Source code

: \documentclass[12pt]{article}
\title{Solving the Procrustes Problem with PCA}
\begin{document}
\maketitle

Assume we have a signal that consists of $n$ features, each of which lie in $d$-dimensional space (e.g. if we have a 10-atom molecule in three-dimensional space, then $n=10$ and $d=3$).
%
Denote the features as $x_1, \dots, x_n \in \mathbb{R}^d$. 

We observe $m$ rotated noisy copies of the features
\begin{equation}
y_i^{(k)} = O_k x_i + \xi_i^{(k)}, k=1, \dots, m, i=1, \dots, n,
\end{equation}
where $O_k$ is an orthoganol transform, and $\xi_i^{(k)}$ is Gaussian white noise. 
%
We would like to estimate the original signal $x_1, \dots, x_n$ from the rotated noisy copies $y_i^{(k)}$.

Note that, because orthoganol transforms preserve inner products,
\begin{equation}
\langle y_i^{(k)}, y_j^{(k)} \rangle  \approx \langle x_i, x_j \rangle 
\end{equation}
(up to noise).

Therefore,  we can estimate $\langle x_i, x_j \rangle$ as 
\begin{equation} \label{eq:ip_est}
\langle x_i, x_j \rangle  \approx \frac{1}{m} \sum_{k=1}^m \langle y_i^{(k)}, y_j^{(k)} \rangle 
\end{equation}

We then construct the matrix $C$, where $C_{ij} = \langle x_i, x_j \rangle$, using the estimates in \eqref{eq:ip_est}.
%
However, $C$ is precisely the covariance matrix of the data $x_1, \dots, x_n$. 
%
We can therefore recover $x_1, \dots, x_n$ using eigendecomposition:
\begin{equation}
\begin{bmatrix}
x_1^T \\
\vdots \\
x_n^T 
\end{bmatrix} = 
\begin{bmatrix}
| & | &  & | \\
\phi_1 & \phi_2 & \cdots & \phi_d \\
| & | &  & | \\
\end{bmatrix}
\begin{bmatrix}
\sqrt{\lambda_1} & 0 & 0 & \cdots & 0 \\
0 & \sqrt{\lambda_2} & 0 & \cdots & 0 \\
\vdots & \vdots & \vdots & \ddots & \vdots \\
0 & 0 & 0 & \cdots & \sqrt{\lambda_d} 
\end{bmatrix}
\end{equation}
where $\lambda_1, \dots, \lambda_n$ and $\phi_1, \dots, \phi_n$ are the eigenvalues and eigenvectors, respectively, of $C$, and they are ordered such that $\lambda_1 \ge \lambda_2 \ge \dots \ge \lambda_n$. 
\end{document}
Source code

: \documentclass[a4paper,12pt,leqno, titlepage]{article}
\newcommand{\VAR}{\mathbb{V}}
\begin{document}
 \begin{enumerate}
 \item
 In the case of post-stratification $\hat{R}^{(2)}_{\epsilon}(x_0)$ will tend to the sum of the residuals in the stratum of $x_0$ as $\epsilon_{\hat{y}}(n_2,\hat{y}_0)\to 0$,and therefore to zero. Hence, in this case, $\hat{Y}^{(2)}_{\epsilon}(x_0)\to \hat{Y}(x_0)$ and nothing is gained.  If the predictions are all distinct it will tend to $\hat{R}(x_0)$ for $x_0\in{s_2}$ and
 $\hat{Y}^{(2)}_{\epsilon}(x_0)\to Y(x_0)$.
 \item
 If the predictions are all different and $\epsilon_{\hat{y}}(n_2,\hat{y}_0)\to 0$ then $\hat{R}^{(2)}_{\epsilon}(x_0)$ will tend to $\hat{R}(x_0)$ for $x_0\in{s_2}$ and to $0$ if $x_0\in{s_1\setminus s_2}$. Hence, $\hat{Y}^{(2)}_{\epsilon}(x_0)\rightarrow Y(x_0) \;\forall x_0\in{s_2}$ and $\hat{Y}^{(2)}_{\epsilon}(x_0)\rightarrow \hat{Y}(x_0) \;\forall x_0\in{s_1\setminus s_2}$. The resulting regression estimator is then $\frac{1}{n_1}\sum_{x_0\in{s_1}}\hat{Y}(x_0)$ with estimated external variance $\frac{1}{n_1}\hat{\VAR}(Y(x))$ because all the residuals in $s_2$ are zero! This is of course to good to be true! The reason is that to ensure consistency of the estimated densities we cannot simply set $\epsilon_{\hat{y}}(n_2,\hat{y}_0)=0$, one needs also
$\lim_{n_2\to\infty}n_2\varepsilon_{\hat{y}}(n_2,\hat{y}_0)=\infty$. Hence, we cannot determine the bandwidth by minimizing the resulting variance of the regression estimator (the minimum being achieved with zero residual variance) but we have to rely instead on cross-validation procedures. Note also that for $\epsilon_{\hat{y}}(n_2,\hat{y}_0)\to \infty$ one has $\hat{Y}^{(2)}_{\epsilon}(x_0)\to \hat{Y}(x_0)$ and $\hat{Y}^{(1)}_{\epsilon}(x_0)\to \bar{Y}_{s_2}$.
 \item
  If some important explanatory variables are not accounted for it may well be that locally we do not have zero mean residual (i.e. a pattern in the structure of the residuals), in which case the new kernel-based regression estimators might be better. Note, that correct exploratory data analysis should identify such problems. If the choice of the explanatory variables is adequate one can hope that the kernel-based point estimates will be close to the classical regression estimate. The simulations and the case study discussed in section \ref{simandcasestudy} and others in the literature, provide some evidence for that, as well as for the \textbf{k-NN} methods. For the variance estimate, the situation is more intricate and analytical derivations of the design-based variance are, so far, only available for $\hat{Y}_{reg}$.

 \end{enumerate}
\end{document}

□ □ □

## Activity:
Check each line of the records for the word "copies", and show the lines that contain it.

## Answer to the problem:
We observe $m$ rotated noisy copies of the features
We would like to estimate the original signal $x_1, \dots, x_n$ from the rotated noisy copies $y_i^{(k)}$.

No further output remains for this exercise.